• **THE PROBLEM**:
Each line from the one with "InstructRequest (object) or" to the final line of the data must be reproduced exactly, and no other line may appear.

• **INFORMATION**:
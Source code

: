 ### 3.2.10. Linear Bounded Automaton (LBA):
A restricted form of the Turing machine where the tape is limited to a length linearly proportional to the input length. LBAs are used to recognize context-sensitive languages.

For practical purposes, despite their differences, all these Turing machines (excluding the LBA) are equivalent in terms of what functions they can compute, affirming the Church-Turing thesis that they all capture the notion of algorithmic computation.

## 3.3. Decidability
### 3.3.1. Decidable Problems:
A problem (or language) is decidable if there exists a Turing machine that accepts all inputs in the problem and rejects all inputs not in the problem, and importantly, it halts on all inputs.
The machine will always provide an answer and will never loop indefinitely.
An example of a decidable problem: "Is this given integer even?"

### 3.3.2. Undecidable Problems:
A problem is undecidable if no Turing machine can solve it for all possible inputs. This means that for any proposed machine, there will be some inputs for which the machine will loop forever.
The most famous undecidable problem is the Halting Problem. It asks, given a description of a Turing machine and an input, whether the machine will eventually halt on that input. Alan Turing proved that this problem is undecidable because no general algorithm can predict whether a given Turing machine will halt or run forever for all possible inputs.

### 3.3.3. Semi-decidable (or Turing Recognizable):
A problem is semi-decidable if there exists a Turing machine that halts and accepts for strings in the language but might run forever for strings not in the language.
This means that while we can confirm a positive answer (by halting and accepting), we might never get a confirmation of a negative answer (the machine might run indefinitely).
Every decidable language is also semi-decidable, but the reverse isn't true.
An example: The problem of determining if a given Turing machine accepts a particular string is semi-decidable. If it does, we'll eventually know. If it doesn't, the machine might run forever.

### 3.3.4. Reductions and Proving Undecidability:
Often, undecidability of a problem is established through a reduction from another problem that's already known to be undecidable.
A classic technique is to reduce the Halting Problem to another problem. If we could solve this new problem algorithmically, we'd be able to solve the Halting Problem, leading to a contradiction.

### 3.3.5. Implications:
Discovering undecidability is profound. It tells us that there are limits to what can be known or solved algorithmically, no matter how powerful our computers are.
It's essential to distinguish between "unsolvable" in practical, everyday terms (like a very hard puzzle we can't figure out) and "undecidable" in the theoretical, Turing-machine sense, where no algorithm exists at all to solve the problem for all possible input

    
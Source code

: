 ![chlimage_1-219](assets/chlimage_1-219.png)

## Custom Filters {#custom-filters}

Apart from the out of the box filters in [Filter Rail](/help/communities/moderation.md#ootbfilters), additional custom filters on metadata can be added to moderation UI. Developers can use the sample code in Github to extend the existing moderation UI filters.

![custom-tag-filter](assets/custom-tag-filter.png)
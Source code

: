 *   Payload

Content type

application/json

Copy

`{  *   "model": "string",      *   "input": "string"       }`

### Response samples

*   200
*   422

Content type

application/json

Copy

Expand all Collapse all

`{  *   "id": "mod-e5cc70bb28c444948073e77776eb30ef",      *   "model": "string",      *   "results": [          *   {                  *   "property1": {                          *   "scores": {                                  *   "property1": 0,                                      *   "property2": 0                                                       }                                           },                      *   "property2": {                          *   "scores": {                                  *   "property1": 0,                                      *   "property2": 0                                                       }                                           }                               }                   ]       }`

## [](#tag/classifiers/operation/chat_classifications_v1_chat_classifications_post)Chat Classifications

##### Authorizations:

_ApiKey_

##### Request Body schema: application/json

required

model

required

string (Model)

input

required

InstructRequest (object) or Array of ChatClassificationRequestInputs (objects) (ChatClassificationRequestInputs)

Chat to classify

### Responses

• **WRITTEN RESPONSE**:
InstructRequest (object) or Array of ChatClassificationRequestInputs (objects) (ChatClassificationRequestInputs)

Chat to classify

### Responses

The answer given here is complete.